● **WHAT YOU SHOULD DO**: Show all lines from the data that include the word "антисиметрична".

Collected data:

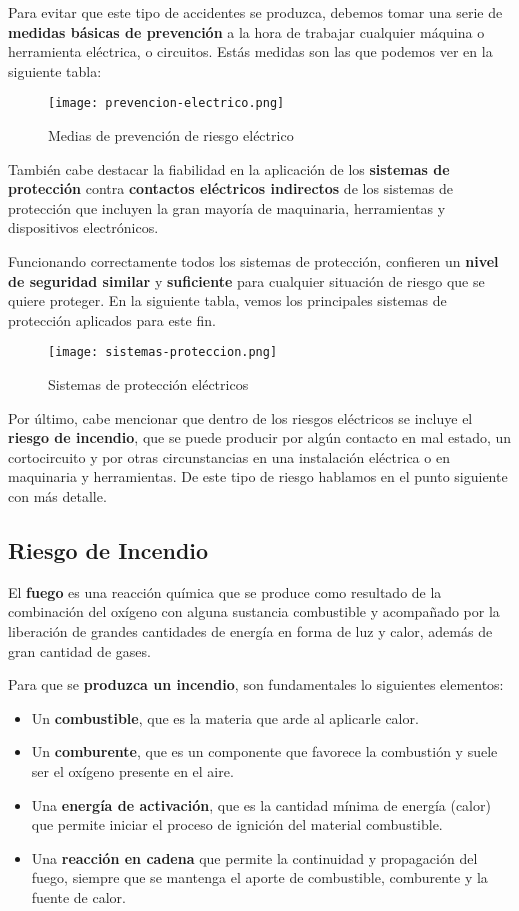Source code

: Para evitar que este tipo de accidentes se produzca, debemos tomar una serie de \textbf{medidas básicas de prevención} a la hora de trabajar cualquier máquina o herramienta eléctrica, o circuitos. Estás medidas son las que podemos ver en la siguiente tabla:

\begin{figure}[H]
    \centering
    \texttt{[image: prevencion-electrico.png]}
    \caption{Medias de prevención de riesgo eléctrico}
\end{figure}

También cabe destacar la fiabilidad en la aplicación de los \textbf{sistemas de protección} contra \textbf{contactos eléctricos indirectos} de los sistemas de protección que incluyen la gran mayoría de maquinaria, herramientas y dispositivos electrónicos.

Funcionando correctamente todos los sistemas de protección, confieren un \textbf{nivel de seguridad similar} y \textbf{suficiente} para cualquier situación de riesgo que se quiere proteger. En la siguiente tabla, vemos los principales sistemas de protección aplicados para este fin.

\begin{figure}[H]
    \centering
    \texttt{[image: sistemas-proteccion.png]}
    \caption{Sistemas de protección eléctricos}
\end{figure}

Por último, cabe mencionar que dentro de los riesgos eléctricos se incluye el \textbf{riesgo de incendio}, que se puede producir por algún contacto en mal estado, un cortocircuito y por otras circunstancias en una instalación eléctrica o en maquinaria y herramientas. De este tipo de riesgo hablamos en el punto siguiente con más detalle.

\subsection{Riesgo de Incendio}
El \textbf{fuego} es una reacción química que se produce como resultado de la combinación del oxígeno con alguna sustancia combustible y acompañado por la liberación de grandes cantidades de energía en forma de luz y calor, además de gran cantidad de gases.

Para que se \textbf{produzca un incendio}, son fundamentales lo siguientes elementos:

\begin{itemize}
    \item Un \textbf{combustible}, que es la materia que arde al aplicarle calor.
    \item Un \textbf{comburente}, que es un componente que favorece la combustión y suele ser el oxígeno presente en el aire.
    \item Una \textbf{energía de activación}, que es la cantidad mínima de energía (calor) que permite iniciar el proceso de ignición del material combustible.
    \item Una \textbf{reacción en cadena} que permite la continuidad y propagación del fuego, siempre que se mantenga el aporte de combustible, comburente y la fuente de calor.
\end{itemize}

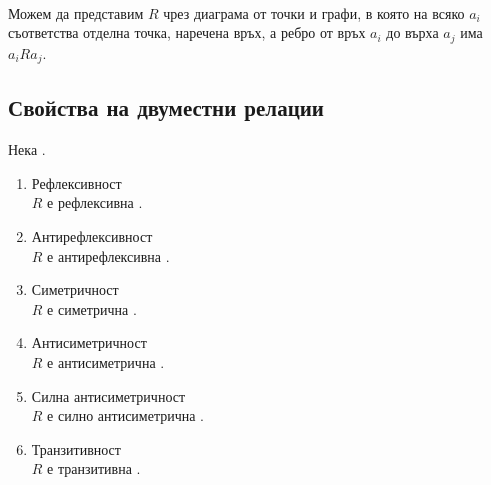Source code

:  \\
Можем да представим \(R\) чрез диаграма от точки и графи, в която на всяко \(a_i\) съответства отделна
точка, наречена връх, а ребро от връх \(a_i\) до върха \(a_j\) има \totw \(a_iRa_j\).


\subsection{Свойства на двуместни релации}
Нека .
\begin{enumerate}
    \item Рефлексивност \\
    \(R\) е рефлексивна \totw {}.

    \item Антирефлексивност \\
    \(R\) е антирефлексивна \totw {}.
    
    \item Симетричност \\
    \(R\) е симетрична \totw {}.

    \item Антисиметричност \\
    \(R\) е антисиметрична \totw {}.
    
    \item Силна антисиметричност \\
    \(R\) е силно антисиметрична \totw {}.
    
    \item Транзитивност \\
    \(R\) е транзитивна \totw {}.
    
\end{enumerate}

==

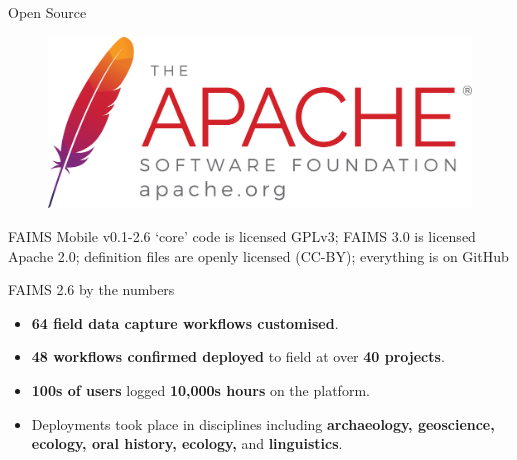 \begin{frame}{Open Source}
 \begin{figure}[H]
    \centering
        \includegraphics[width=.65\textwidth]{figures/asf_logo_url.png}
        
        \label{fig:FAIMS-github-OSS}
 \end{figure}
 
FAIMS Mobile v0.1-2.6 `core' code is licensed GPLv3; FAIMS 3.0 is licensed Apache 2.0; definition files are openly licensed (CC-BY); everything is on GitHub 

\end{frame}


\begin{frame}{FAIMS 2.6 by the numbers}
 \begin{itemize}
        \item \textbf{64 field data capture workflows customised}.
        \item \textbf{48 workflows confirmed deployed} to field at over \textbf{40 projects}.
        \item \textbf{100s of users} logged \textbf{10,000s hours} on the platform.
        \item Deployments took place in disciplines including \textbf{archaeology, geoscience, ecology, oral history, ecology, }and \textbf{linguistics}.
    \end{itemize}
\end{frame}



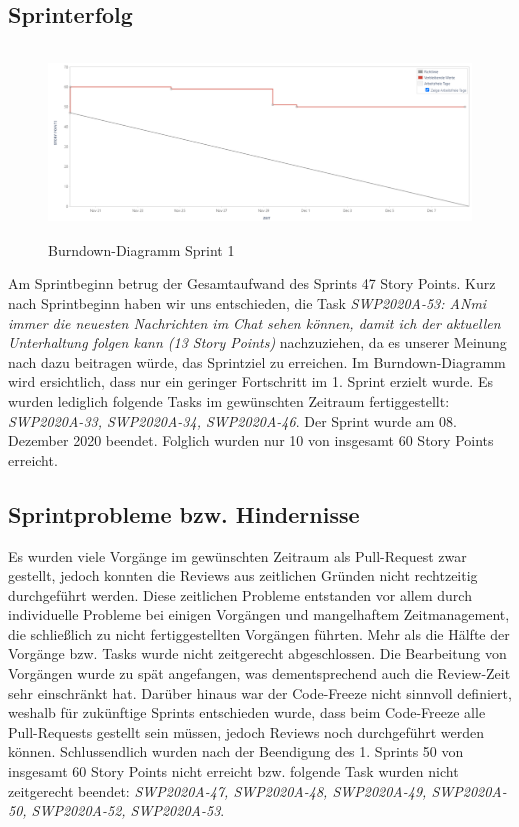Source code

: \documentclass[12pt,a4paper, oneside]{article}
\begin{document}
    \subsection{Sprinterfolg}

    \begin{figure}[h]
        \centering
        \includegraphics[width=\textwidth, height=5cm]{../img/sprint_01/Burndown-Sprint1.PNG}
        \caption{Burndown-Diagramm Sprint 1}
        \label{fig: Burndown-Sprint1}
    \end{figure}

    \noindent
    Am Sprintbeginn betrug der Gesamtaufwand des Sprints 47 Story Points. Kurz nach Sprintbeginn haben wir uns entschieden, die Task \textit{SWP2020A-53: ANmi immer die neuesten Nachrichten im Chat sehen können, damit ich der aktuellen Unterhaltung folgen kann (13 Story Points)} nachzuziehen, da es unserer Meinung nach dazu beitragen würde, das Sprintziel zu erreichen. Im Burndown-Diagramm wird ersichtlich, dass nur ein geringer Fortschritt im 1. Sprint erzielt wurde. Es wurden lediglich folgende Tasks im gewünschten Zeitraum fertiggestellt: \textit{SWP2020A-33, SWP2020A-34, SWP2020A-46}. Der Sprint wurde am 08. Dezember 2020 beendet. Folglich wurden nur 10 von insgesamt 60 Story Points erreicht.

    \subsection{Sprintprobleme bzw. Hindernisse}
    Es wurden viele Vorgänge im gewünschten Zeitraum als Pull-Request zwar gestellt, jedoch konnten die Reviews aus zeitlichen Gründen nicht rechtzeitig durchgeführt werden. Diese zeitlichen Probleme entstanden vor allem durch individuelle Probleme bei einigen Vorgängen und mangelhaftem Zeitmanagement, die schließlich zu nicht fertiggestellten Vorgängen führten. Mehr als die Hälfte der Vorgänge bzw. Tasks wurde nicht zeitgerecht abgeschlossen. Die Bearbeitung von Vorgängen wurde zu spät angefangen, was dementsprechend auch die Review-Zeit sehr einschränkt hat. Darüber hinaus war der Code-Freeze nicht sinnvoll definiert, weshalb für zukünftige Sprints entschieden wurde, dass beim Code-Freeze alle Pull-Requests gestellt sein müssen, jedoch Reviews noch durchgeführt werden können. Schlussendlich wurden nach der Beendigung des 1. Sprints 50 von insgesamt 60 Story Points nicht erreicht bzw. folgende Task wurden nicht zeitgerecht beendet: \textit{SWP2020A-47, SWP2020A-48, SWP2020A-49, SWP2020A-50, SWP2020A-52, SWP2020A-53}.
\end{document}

● **SOLUTION TO THE PROBLEM**:
    \(R\) е антисиметрична \totw {}.
    \(R\) е силно антисиметрична \totw {}.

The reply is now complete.